1. Field of Invention
This invention relates to a method and apparatus for authorizing credit card purchases. Specifically, this invention allows retail vendors to validate credit card purchases during a sale.
2. Description of Related Art
Retail vendors typically perform a credit card validation to determine whether a credit card has been reported as missing or stolen and/or whether there is sufficient credit to make a particular purchase. Most vendors utilize an electronic credit card authorization device to communicate over a telephone line with the credit card company and perform the credit card validation.
Conventional credit card authorization devices have a magnetic slot reader for receiving information from a magnetic strip on the credit card. The authorization device initiates a call to the credit card company computer, encrypts information regarding the credit card and transmits the encrypted information to the credit card company computer. The credit card company computer decrypts the information and checks whether the credit card has been reported as stolen or missing and/or whether the credit limit would be exceeded by the requested purchase amount.
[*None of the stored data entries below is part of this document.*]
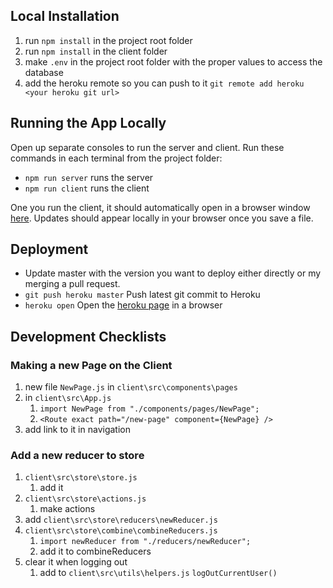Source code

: ## Local Installation

1. run `npm install` in the project root folder
2. run `npm install` in the client folder
3. make `.env` in the project root folder with the proper values to access the database
4. add the heroku remote so you can push to it
   `git remote add heroku <your heroku git url>`

## Running the App Locally

Open up separate consoles to run the server and client.
Run these commands in each terminal from the project folder:

-  `npm run server` runs the server
-  `npm run client` runs the client

One you run the client, it should automatically open in a browser window [here](http://localhost:3000).
Updates should appear locally in your browser once you save a file.

## Deployment

-  Update master with the version you want to deploy either directly or my merging a pull request.
-  `git push heroku master` Push latest git commit to Heroku
-  `heroku open` Open the [heroku page](https://hawknation.herokuapp.com) in a browser

## Development Checklists

### Making a new Page on the Client

1. new file `NewPage.js` in `client\src\components\pages`
2. in `client\src\App.js`
   1. `import NewPage from "./components/pages/NewPage";`
   2. `<Route exact path="/new-page" component={NewPage} />`
3. add link to it in navigation

### Add a new reducer to store

1. `client\src\store\store.js`
   1. add it
2. `client\src\store\actions.js`
   1. make actions
3. add `client\src\store\reducers\newReducer.js`
4. `client\src\store\combine\combineReducers.js`
   1. `import newReducer from "./reducers/newReducer";`
   2. add it to combineReducers
5. clear it when logging out
   1. add to `client\src\utils\helpers.js` `logOutCurrentUser()`
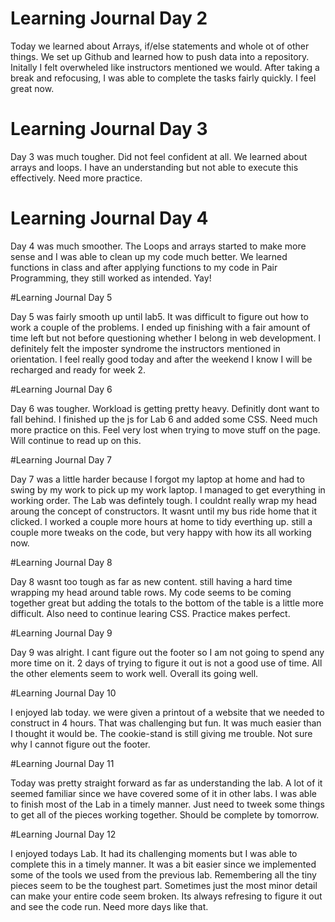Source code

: # Learning Journal Day 2

Today we learned about Arrays, if/else statements and whole ot of other things. We set up Github and learned how to push data into a repository. Initally I felt overwheled like instructors mentioned we would. After taking a break and refocusing, I was able to complete the tasks fairly quickly. I feel great now.

# Learning Journal Day 3

Day 3 was much tougher. Did not feel confident at all. We learned about arrays and loops. I have an understanding but not able to execute this effectively. Need more practice.

# Learning Journal Day 4

Day 4 was much smoother. The Loops and arrays started to make more sense and I was able to clean up my code much better. We learned functions in class and after applying functions to my code in Pair Programming, they still worked as intended. Yay!

#Learning Journal Day 5

Day 5 was fairly smooth up until lab5. It was difficult to figure out how to work a couple of the problems. I ended up finishing with a fair amount of time left but not before questioning whether I belong in web development. I definitely felt the imposter syndrome the instructors mentioned in orientation. I feel really good today and after the weekend I know I will be recharged and ready for week 2. 

#Learning Journal Day 6

Day 6 was tougher. Workload is getting pretty heavy. Definitly dont want to fall behind. I finished up the js for Lab 6 and added some CSS. Need much more practice on this. Feel very lost when trying to move stuff on the page. Will continue to read up on this. 

#Learning Journal Day 7

Day 7 was a little harder because I forgot my laptop at home and had to swing by my work to pick up my work laptop. I managed to get everything in working order. The Lab was defintely tough. I couldnt really wrap my head aroung the concept of constructors. It wasnt until my bus ride home that it clicked. I worked a couple more hours at home to tidy everthing up. still a couple more tweaks on the code, but very happy with how its all working now. 

#Learning Journal Day 8

Day 8 wasnt too tough as far as new content. still having a hard time wrapping my head around table rows. My code seems to be coming together great but adding the totals to the bottom of the table is a little more difficult. Also need to continue learing CSS. Practice makes perfect. 

#Learning Journal Day 9

Day 9 was alright. I cant figure out the footer so I am not going to spend any more time on it. 2 days of trying to figure it out is not a good use of time. All the other elements seem to work well. Overall its going well. 

#Learning Journal Day 10

I enjoyed lab today. we were given a printout of a website that we needed to construct in 4 hours. That was challenging but fun. It was much easier than I thought it would be. The cookie-stand is still giving me trouble. Not sure why I cannot figure out the footer.

#Learning Journal Day 11

Today was pretty straight forward as far as understanding the lab. A lot of it seemed familiar since we have covered some of it in other labs. I was able to finish most of the Lab in a timely manner. Just need to tweek some things to get all of the pieces working together. Should be complete by tomorrow. 

#Learning Journal Day 12

I enjoyed todays Lab. It had its challenging moments but I was able to complete this in a timely manner. It was a bit easier since we implemented some of the tools we used from the previous lab. Remembering all the tiny pieces seem to be the toughest part. Sometimes just the most minor detail can make your entire code seem broken. Its always refresing to figure it out and see the code run. Need more days like that.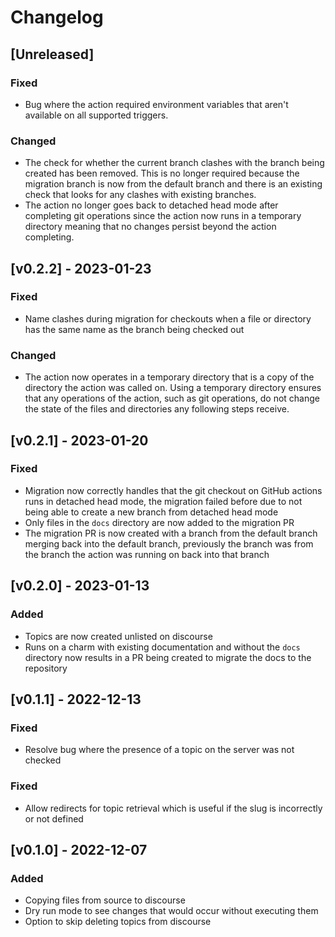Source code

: # Changelog

## [Unreleased]

### Fixed

- Bug where the action required environment variables that aren't available on all supported triggers.

### Changed

- The check for whether the current branch clashes with the branch being created has been removed.
  This is no longer required because the migration branch is now from the default branch and there
  is an existing check that looks for any clashes with existing branches.
- The action no longer goes back to detached head mode after completing git operations since the
  action now runs in a temporary directory meaning that no changes persist beyond the action
  completing.

## [v0.2.2] - 2023-01-23

### Fixed

- Name clashes during migration for checkouts when a file or directory has the
  same name as the branch being checked out

### Changed

- The action now operates in a temporary directory that is a copy of the
  directory the action was called on. Using a temporary directory ensures that
  any operations of the action, such as git operations, do not change the state
  of the files and directories any following steps receive.

## [v0.2.1] - 2023-01-20

### Fixed

- Migration now correctly handles that the git checkout on GitHub actions runs
  in detached head mode, the migration failed before due to not being able to
  create a new branch from detached head mode
- Only files in the `docs` directory are now added to the migration PR
- The migration PR is now created with a branch from the default branch merging
  back into the default branch, previously the branch was from the branch the
  action was running on back into that branch

## [v0.2.0] - 2023-01-13

### Added

- Topics are now created unlisted on discourse
- Runs on a charm with existing documentation and without the `docs` directory
  now results in a PR being created to migrate the docs to the repository

## [v0.1.1] - 2022-12-13

### Fixed

- Resolve bug where the presence of a topic on the server was not checked

### Fixed

- Allow redirects for topic retrieval which is useful if the slug is
  incorrectly or not defined

## [v0.1.0] - 2022-12-07

### Added

- Copying files from source to discourse
- Dry run mode to see changes that would occur without executing them
- Option to skip deleting topics from discourse

[//]: # "Release links"
[0.1.1]: https://github.com/canonical/upload-charm-docs/releases/v0.1.1
[0.1.0]: https://github.com/canonical/upload-charm-docs/releases/v0.1.0
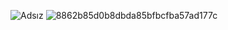 ![Adsız](https://user-images.githubusercontent.com/74710096/198601917-c15fa34e-c248-4bc9-92a3-7771f96a3d8b.png) 
![8862b85d0b8dbda85bfbcfba57ad177c](https://user-images.githubusercontent.com/74710096/198602934-10bd7f38-9657-4d70-91b1-fb9b370524bf.png)
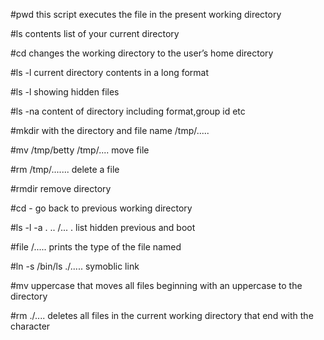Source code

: #pwd 
this script executes the file in the present working directory

#ls
contents list of your current directory

#cd 
changes the working directory to the user’s home directory

#ls -l
current directory contents in a long format

#ls -l
showing hidden files

#ls -na
content of directory including format,group id etc

#mkdir 
with the directory and file name /tmp/.....

#mv /tmp/betty /tmp/....
move file

#rm /tmp/.......
delete a file

#rmdir 
remove directory

#cd -
go back to previous working directory

#ls -l -a . .. /...
.
list hidden previous and boot 

#file /.....
prints the type of the file named

#ln -s /bin/ls ./.....
symoblic link

#mv uppercase
that moves all files beginning with an uppercase to the directory

#rm ./....
 deletes all files in the current working directory that end with the character
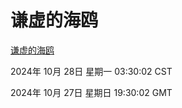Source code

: # 谦虚的海鸥
[谦虚的海鸥](http://219.139.197.74:56308/qxdho/course/base/hotlink/index.php)

2024年 10月 28日 星期一 03:30:02 CST

2024年 10月 27日 星期日 19:30:02 GMT
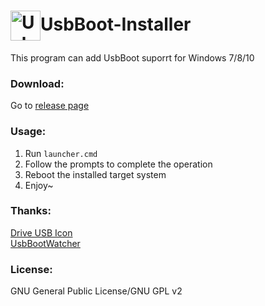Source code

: <img src="https://raw.githubusercontent.com/muink/UsbBoot-Installer/master/Drive-USB-icon.png" width = "48" height = "48" alt="UsbBoot-Installer" align=center />UsbBoot-Installer
=================
This program can add UsbBoot suporrt for Windows 7/8/10

### Download:
Go to [release page](https://github.com/muink/UsbBoot-Installer/releases)

### Usage:
 1. Run `launcher.cmd`
 2. Follow the prompts to complete the operation
 3. Reboot the installed target system
 4. Enjoy~

### Thanks:
[Drive USB Icon](http://www.iconarchive.com/show/blend-icons-by-laurent-baumann/Drive-USB-icon.html)  
[UsbBootWatcher](https://github.com/vavrecan/usb-boot-watcher)

### License:
GNU General Public License/GNU GPL v2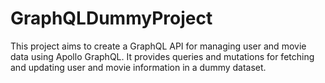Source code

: # GraphQLDummyProject
This project aims to create a GraphQL API for managing user and movie data using Apollo GraphQL. It provides queries and mutations for fetching and updating user and movie information in a dummy dataset.
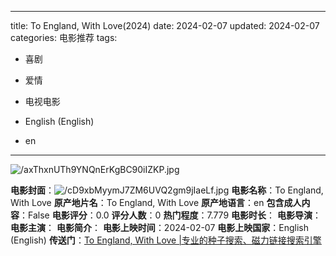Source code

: 
---
title: To England, With Love(2024)
date: 2024-02-07
updated: 2024-02-07
categories: 电影推荐
tags:

- 喜剧
- 爱情
- 电视电影

- English (English)
- en
---

<img src="https://image.tmdb.org/t/p/original/axThxnUTh9YNQnErKgBC90iIZKP.jpg" alt="/axThxnUTh9YNQnErKgBC90iIZKP.jpg" title="/axThxnUTh9YNQnErKgBC90iIZKP.jpg">

**电影封面**：<img src="https://image.tmdb.org/t/p/w200/cD9xbMyymJ7ZM6UVQ2gm9jIaeLf.jpg" alt="/cD9xbMyymJ7ZM6UVQ2gm9jIaeLf.jpg" title="/cD9xbMyymJ7ZM6UVQ2gm9jIaeLf.jpg">
**电影名称**：To England, With Love
**原产地片名**：To England, With Love
**原产地语言**：en
**包含成人内容**：False
**电影评分**：0.0
**评分人数**：0
**热门程度**：7.779
**电影时长**：
**电影导演**：
**电影主演**：
**电影简介**：
**电影上映时间**：2024-02-07
**电影上映国家**：English (English)
**传送门**：[To England, With Love |专业的种子搜索、磁力链接搜索引擎](https://movie.amd794.com:2083/?search=To%20England%2C%20With%20Love&ordering=&mode=match_phrase&page_size=10&page=1)

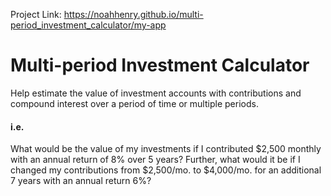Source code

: Project Link: https://noahhenry.github.io/multi-period_investment_calculator/my-app

# Multi-period Investment Calculator
Help estimate the value of investment accounts with contributions and compound interest over a period of time or multiple periods.

#### i.e.
What would be the value of my investments if I contributed $2,500 monthly with an annual return of 8% over 5 years? Further, what would it be if I changed my contributions from $2,500/mo. to $4,000/mo. for an additional 7 years with an annual return 6%?
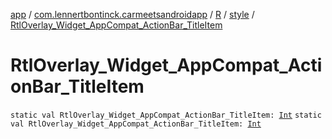 [app](../../../index.md) / [com.lennertbontinck.carmeetsandroidapp](../../index.md) / [R](../index.md) / [style](index.md) / [RtlOverlay_Widget_AppCompat_ActionBar_TitleItem](./-rtl-overlay_-widget_-app-compat_-action-bar_-title-item.md)

# RtlOverlay_Widget_AppCompat_ActionBar_TitleItem

`static val RtlOverlay_Widget_AppCompat_ActionBar_TitleItem: `[`Int`](https://kotlinlang.org/api/latest/jvm/stdlib/kotlin/-int/index.html)
`static val RtlOverlay_Widget_AppCompat_ActionBar_TitleItem: `[`Int`](https://kotlinlang.org/api/latest/jvm/stdlib/kotlin/-int/index.html)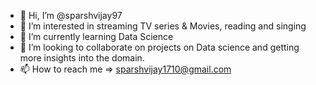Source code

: - 👋 Hi, I’m @sparshvijay97
- 👀 I’m interested in streaming TV series & Movies, reading and singing  
- 🌱 I’m currently learning Data Science 
- 💞️ I’m looking to collaborate on projects on Data science and getting more insights into the domain.
- 📫 How to reach me => sparshvijay1710@gmail.com

<!---
sparshvijay97/sparshvijay97 is a ✨ special ✨ repository because its `README.md` (this file) appears on your GitHub profile.
You can click the Preview link to take a look at your changes.
--->
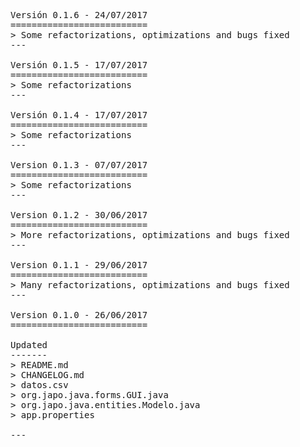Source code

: <pre>

Versión 0.1.6 - 24/07/2017
==========================
> Some refactorizations, optimizations and bugs fixed
---

Versión 0.1.5 - 17/07/2017
==========================
> Some refactorizations
---

Versión 0.1.4 - 17/07/2017
==========================
> Some refactorizations
---

Version 0.1.3 - 07/07/2017
==========================
> Some refactorizations
---

Version 0.1.2 - 30/06/2017
==========================
> More refactorizations, optimizations and bugs fixed
---

Version 0.1.1 - 29/06/2017
==========================
> Many refactorizations, optimizations and bugs fixed
---

Version 0.1.0 - 26/06/2017
==========================

Updated
-------
> README.md
> CHANGELOG.md
> datos.csv
> org.japo.java.forms.GUI.java
> org.japo.java.entities.Modelo.java
> app.properties

---

</pre>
The credit card company computer forwards an authorization signal or a non-authorization signal to the credit card authorization device depending on the outcome of this check.
Current credit card authorization devices are incapable of determining whether the holder of the credit card is authorized to use the credit card. The prevalent method for determining whether the holder of the credit card is authorized to use the credit card requires the vendor to visually inspect a customer's personal signature and determine whether the customer's signature matches the signature on the back of the credit card.
If the signatures do not match, the vendor is supposed to refuse the credit card transaction and, presumably, call the police and the credit card company to inform them of a possible theft of the credit card.
Many problems arise from this visual authorization check. First, the vendor is placed into an awkward and possibly embarrassing situation of making a personal judgment as to whether a signature "matches." In addition, because vendors are under the pressure of reaching sales goals, their judgment of whether a signature matches can be biased. In fact, many vendors, due to time constraints or a desire to make sales goals, do not even look at a customer's signature to determine whether the customer is an authorized user of the credit card. Accordingly, credit card companies have incurred great costs in providing purchase credit to unauthorized users of credit cards.
Thus, the industry lacks a device and method that can be used during a sale and which quickly, inexpensively, reliably and without embarrassment to the vendor determines whether a user is authorized to use a particular credit card.